The plan is part of a series of Scottish government proposals on tackling a funding gap in higher education.
Other options in a new Green Paper include a graduate tax and increased support from business and donations.
Ministers have ruled out re-introducing up-front tuition fees for Scots.
Scottish students studying at home currently pay no tuition fees, while other UK students currently at Scottish universities pay £1,820 per year for mainstream courses.
The Scottish government aims to implement its changes in 2012, in line with the reforms in England.
'Fee refugees'
The UK government's move to raise tuition fees in England to as much as £9,000 a year has prompted outrage among students and violent protest.
The Scottish government says the state should be the main provider for education, with access to it based on the ability to learn, not the ability to pay.
Education Secretary Mike Russell's Green Paper outlined six options for future funding, external:
The state retaining primary responsibility for funding
The state retaining primary responsibility for funding, but with a form of graduate contribution
Increasing income from students coming to Scotland from other parts of the UK
increasing donations and "philanthropic giving"
Increase investment from Scottish businesses in higher education
Make more efficiency savings in the sector
Mr Russell has expressed concern that rising fees in England may lead to a flood of so-called "fee refugees" coming to study in Scotland.
Unveiling his proposals at the Scottish Parliament, said the reforms were also about excellence in higher education, adding: "We must of course encourage others to study here and encourage more of our students to study abroad.
"But we must never become a cheap option. Our excellence must be our beacon - not our price."
Mr Russell branded the move in England "flawed", saying the state had abdicated its funding responsibility, that it was based on the "mistaken belief" that only individuals benefited from higher education and that it affected the ability of poorer people to study.
"After all, higher education is one of our most valuable national assets, it would be wrong of us not to protect its value and enhance its reputation," he said.
"So that is why the state assuming the prime funding responsibility, coupled with this Parliament's rejection of tuition fees, lies at the heart of the paper I am launching today."
Mr Russell, who said there was "no silver bullet" to solve the funding issues, also called for political consensus and "absolute clarity" from parties before the Scottish Parliament elections in May next year.
He said not all the ideas in the green paper were supported by the government but said a re-elected SNP administration would legislate in the second half of 2011.
Graduate contribution
The three main opposition parties challenged the education secretary to give a definitive answer on whether the SNP's preferred option would include some form of graduate contribution.
Labour education spokesman Des McNulty said: "This document contains no models, no work-out options and very few numbers.
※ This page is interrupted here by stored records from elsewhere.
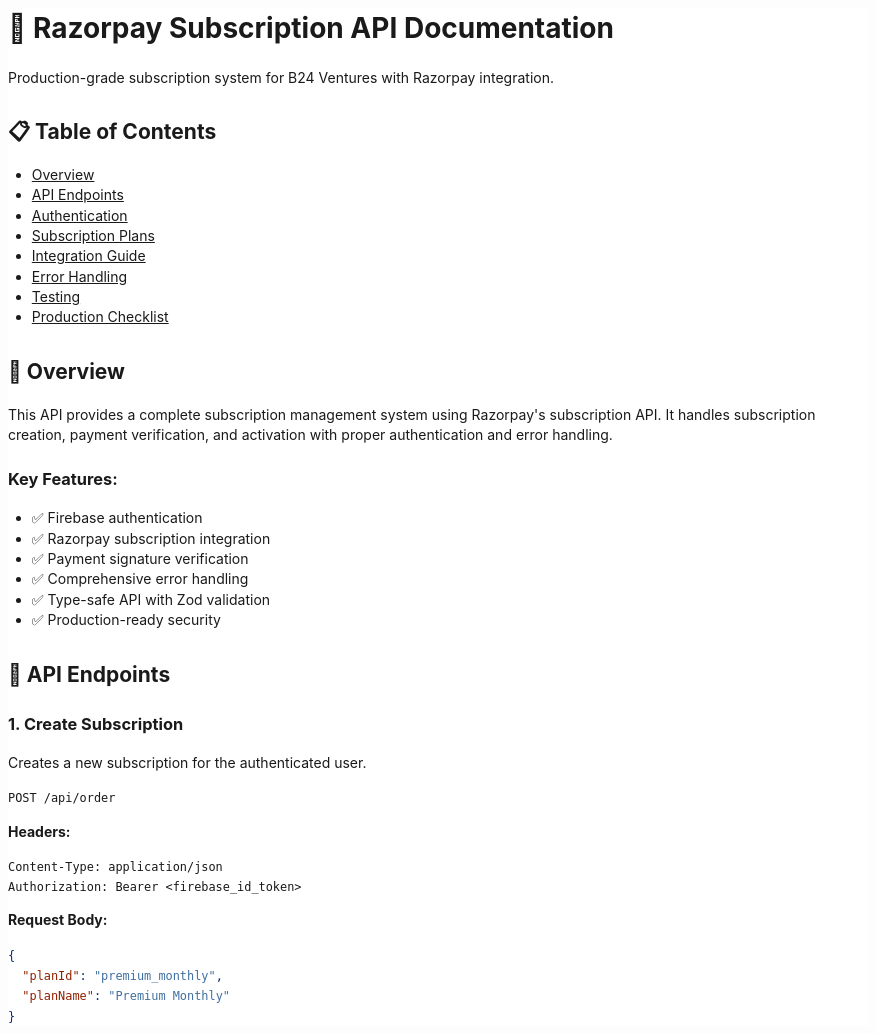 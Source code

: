 # 🚀 Razorpay Subscription API Documentation

Production-grade subscription system for B24 Ventures with Razorpay integration.

## 📋 Table of Contents

- [Overview](#overview)
- [API Endpoints](#api-endpoints)
- [Authentication](#authentication)
- [Subscription Plans](#subscription-plans)
- [Integration Guide](#integration-guide)
- [Error Handling](#error-handling)
- [Testing](#testing)
- [Production Checklist](#production-checklist)

## 🎯 Overview

This API provides a complete subscription management system using Razorpay's subscription API. It handles subscription creation, payment verification, and activation with proper authentication and error handling.

### **Key Features:**
- ✅ Firebase authentication
- ✅ Razorpay subscription integration
- ✅ Payment signature verification
- ✅ Comprehensive error handling
- ✅ Type-safe API with Zod validation
- ✅ Production-ready security

## 🔌 API Endpoints

### **1. Create Subscription**
Creates a new subscription for the authenticated user.

```http
POST /api/order
```

**Headers:**
```
Content-Type: application/json
Authorization: Bearer <firebase_id_token>
```

**Request Body:**
```json
{
  "planId": "premium_monthly",
  "planName": "Premium Monthly"
}
```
It could have been produced months ago. It takes us no further forward."
Conservative education spokeswoman Elizabeth Smith said: "Does the Scottish government's preferred option, option one, mean that graduates will now have to make a contribution, and if so how much?
"Secondly, why has it taken the government three years to produce what is little more than a discussion paper, when the universities sector and my party were warning of the urgent need for solutions to address that issue all that time ago?"
Liberal Democrat finance spokesman Jeremy Purvis called on the Scottish government to recognise the inequalities within Scotland.
He said: "Only one in five young people from deprived backgrounds go into further education, compared to four in five from affluent backgrounds, and that's when university places were free."
Liam Burns, President of NUS Scotland, said tuition fees were "simply unacceptable regardless of where you come from", and raising fees for other UK students was a "knee jerk reaction".
But he added: "If fees go up in Scotland for students from the rest of the UK, it will be directly down to the Scottish Liberal Democrat and Conservative MPs that voted for the trebling of fees in the rest of the UK.
"We warned that this would be the consequence of voting to treble fees in the rest of the UK and today, the seven Liberal Democrat MPs in Scotland that failed to keep their pledge to vote against increased fees should hang their head in shame."